The New Patriotic Party-led government has little choice but to end subsidies for its 800,000 farmers that will likely cost almost $450 million this season. Ghana Cocoa Board, the industry regulator in the world’s second-biggest producer, is running out of cash with few options for funding left other than to sell short-term debt to local investors at rates as high as 22 percent.

Justifying a decision to end the support will be tricky. The NPP swept to power in the December 2016 polls after pledging to invest in farms and increase prices. The campaign paid off as the party won the four biggest cocoa-producing regions, compared with only one in the previous election four years earlier.

Farmers are unimpressed with the prospect of the government going back on its promises even though international prices have slumped by more than a third since the middle of 2016.

Loose Talking

“If the government cannot afford to pay for its own loose talking, then it must borrow,” said Michael Acheampong, 37, a cocoa farmer in Kwabeng, about 120 kilometers (75 miles) northwest of the capital, Accra. “To announce a cut after promising to help us is a sacrilegious crime. We will not accept that.”

Ghana has little room to support prices even if rising output from new oil fields are supporting an economic revival. While the World Bank forecasts that the economy will expand by 8.3 percent in 2018, the fastest rate in Africa, the country remains bound by conditions for disciplined spending that are attached to an almost $1 billion bailout from the International Monetary Fund, agreed to in April 2015.

Ghana Cocoa Board is losing the equivalent of about $600 for every metric ton of the 850,000 tons that it plans to purchase this season until September, the regulator said earlier this month. When the next harvest starts, farmers will be paid the equivalent of 70 percent of the freight-on-board price for cocoa, Deputy Finance Minister Charles Adu Boahen said in January.

London futures contracts for March dropped 0.4 percent to 1,513 pounds ($2,108) per ton at the close on Thursday, paring this year’s gains for most active contracts to 9.7 percent. Ghana has been paying farmers 7,600 cedis per ton ($1,700) since October 2016, an amount which excludes buyers’ fees, domestic and international freight costs and commissions.

The minimum price in Ivory Coast, the biggest producer, is the equivalent of $1,290 per ton.

To get by until next season, Ghana’s regulator will sell as much as 2.5 billion cedis ($559 million) of debt to pay for liabilities and operational costs. It will also be campaigning to explain to producers why their payments have to correspond with international trends, Boahen said.

“Paying realistic prices for cocoa is long overdue,” Edem Harrison, a research analyst at Frontline Capital Advisors in Accra, said by phone.
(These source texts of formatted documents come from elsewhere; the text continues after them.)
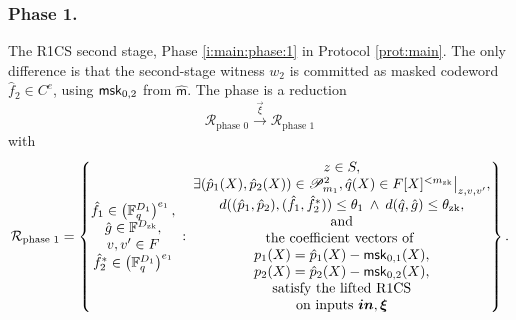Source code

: \subsubsection{Phase 1.}
The R1CS second stage, Phase \ref{i:main:phase:1} in Protocol \ref{prot:main}. 
The only difference is that the second-stage witness $w_2$ is committed as masked codeword $\hat f_2\in C^{e}$, using $\msk_{0,2}$ from $\hat{\mathsf m}$.
The phase is a reduction
\[
\mathcal R_\text{phase 0} \stackrel{\vec\xi}{\longrightarrow} \mathcal R_\text{phase 1}
\]
with %
\begin{equation}
\label{e:}
\mathcal R_\text{phase 1} 
=
\left\{
    \begin{matrix}
        \hat f_1 \in \left(\mathbb F_q^{D_1}\right)^{e_1},
        \\
        \hat g \in \mathbb F^{D_\text{zk}},
        \\
        v, v' \in F
        \\
        \hat f_2^* \in \left(\mathbb F_q^{D_1}\right)^{e_1}%
    \end{matrix}
    \::\:
    \begin{matrix}
        z\in S,
        \\
        \exists (\hat p_1(X),\hat p_2(X)) \in \mathscr P_{m_1}^2, 
        \hat q(X) \in F[X]^{< m_\text{zk}}\big|_{z,v,v'},
        \\
        d((\hat p_1, \hat p_2), (\hat f_1,\hat f_2^*)) \leq \theta_1
        \:\wedge \: 
        d(\hat q, \hat g)\leq \theta_\text{zk},
        \\
        \text{and}
        \\
        \text{the coefficient vectors of }
        \\
        p_1(X) = \hat p_1(X) - \msk_{0,1}(X), \\ p_2(X) = \hat p_2(X) - \msk_{0,2}(X),
        \\
        \text{ satisfy the lifted R1CS }
        \\
        \text{on inputs }\vec{in} , \vec\xi 
    \end{matrix}
\right\}.
\end{equation}



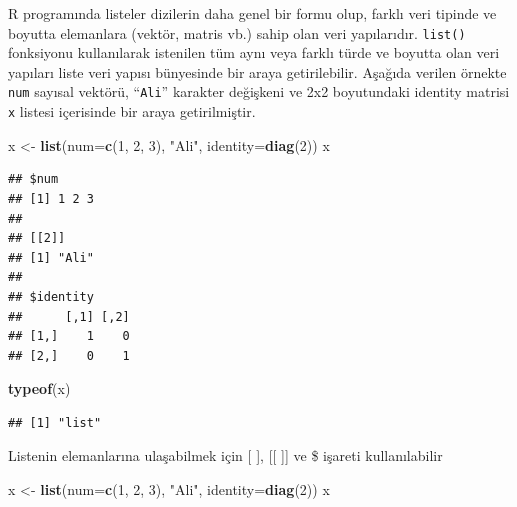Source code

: \documentclass[
]{book}
\newenvironment{Shaded}{\begin{snugshade}}{\end{snugshade}}
\newcommand{\AttributeTok}[1]{\textcolor[rgb]{0.13,0.29,0.53}{#1}}
\newcommand{\DecValTok}[1]{\textcolor[rgb]{0.00,0.00,0.81}{#1}}
\newcommand{\FunctionTok}[1]{\textcolor[rgb]{0.13,0.29,0.53}{\textbf{#1}}}
\newcommand{\NormalTok}[1]{#1}
\newcommand{\OtherTok}[1]{\textcolor[rgb]{0.56,0.35,0.01}{#1}}
\newcommand{\StringTok}[1]{\textcolor[rgb]{0.31,0.60,0.02}{#1}}
\begin{document}
R programında listeler dizilerin daha genel bir formu olup, farklı veri tipinde ve boyutta elemanlara (vektör, matris vb.) sahip olan veri yapılarıdır. \texttt{list()} fonksiyonu kullanılarak istenilen tüm aynı veya farklı türde ve boyutta olan veri yapıları liste veri yapısı bünyesinde bir araya getirilebilir. Aşağıda verilen örnekte \texttt{num} sayısal vektörü, ``\texttt{Ali}'' karakter değişkeni ve 2x2 boyutundaki identity matrisi \texttt{x} listesi içerisinde bir araya getirilmiştir.

\begin{Shaded}
\begin{Highlighting}[]
\NormalTok{x }\OtherTok{\textless{}{-}} \FunctionTok{list}\NormalTok{(}\AttributeTok{num=}\FunctionTok{c}\NormalTok{(}\DecValTok{1}\NormalTok{, }\DecValTok{2}\NormalTok{, }\DecValTok{3}\NormalTok{), }\StringTok{"Ali"}\NormalTok{, }\AttributeTok{identity=}\FunctionTok{diag}\NormalTok{(}\DecValTok{2}\NormalTok{)) }
\NormalTok{x}
\end{Highlighting}
\end{Shaded}

\begin{verbatim}
## $num
## [1] 1 2 3
## 
## [[2]]
## [1] "Ali"
## 
## $identity
##      [,1] [,2]
## [1,]    1    0
## [2,]    0    1
\end{verbatim}

\begin{Shaded}
\begin{Highlighting}[]
\FunctionTok{typeof}\NormalTok{(x)}
\end{Highlighting}
\end{Shaded}

\begin{verbatim}
## [1] "list"
\end{verbatim}

Listenin elemanlarına ulaşabilmek için {[} {]}, {[}{[} {]}{]} ve \$ işareti kullanılabilir

\begin{Shaded}
\begin{Highlighting}[]
\NormalTok{x }\OtherTok{\textless{}{-}} \FunctionTok{list}\NormalTok{(}\AttributeTok{num=}\FunctionTok{c}\NormalTok{(}\DecValTok{1}\NormalTok{, }\DecValTok{2}\NormalTok{, }\DecValTok{3}\NormalTok{), }\StringTok{"Ali"}\NormalTok{, }\AttributeTok{identity=}\FunctionTok{diag}\NormalTok{(}\DecValTok{2}\NormalTok{)) }
\NormalTok{x}
\end{Highlighting}
\end{Shaded}
\end{document}
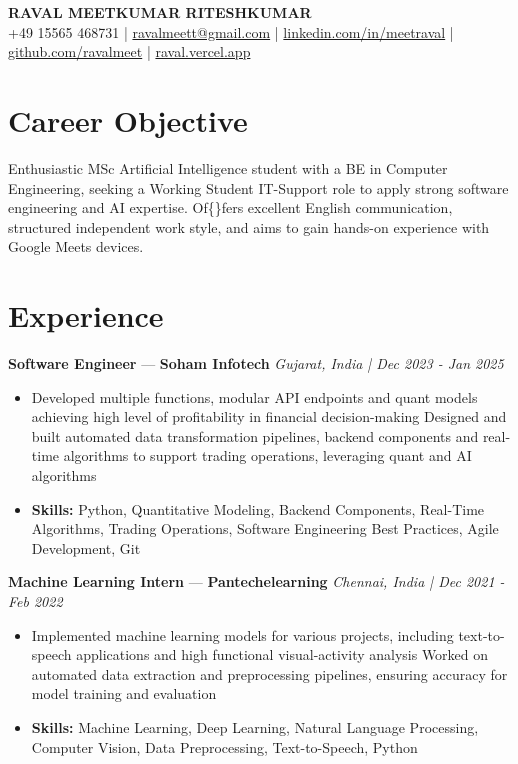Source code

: \documentclass[a4paper,10pt]{article}
\begin{document}
\begin{center}
  {\Large\bfseries RAVAL MEETKUMAR RITESHKUMAR}\\[2pt]
  {\small +49 15565 468731 \;|\; \href{mailto:ravalmeett@gmail.com}{ravalmeett@gmail.com} \;|\; \href{https://www.linkedin.com/in/meetraval/}{linkedin.com/in/meetraval} \;|\; \href{https://github.com/ravalmeet}{github.com/ravalmeet} \;|\; \href{https://raval.vercel.app/}{raval.vercel.app}}
\end{center}
\vspace{-3pt}

\section*{Career Objective}
Enthusiastic MSc Artificial Intelligence student with a BE in Computer Engineering, seeking a Working Student IT-Support role to apply strong software engineering and AI expertise. Of\{\}fers excellent English communication, structured independent work style, and aims to gain hands-on experience with Google Meets devices.\par

\section*{Experience}
\textbf{Software Engineer} — \textbf{Soham Infotech} \hfill \textit{Gujarat, India \;|\; Dec 2023 - Jan 2025}\par
\vspace{1pt}
\begin{itemize}
  \item Developed multiple functions, modular API endpoints and quant models achieving high level of profitability in financial decision-making Designed and built automated data transformation pipelines, backend components and real-time algorithms to support trading operations, leveraging quant and AI algorithms
  \item \textbf{Skills:} Python, Quantitative Modeling, Backend Components, Real-Time Algorithms, Trading Operations, Software Engineering Best Practices, Agile Development, Git
\end{itemize}
\vspace{3pt}
\textbf{Machine Learning Intern} — \textbf{Pantechelearning} \hfill \textit{Chennai, India \;|\; Dec 2021 - Feb 2022}\par
\vspace{1pt}
\begin{itemize}
  \item Implemented machine learning models for various projects, including text-to-speech applications and high functional visual-activity analysis Worked on automated data extraction and preprocessing pipelines, ensuring accuracy for model training and evaluation
  \item \textbf{Skills:} Machine Learning, Deep Learning, Natural Language Processing, Computer Vision, Data Preprocessing, Text-to-Speech, Python
\end{itemize}
\end{document}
The government “cannot spend money paying subsidies” and should prioritize spending on infrastructure and other programs that can support growth, he said.

No Transparency

Producers will not be convinced by the government’s arguments, said Courage Martey, an Accra-based economist at Databank Group. Very few past administrations have been transparent about a pricing policy because farmers are an important bloc of voters, he said.

Producers are not anticipating that the government will go through with the plan, said Johnson Mensah, head of a farmers cooperative in Enchi, a town near the western border with Ivory Coast. Cocoa is too important for Ghana for the government to make a decision that will set back the industry, said Boadi Yeboah, 69, who oversees a group of 2,000 farmers at Kwabeng.

“We have only heard rumors but neither the government nor the cocoa board has said anything to us,” Mensah said. “I don’t see farmers accepting reduced rates.”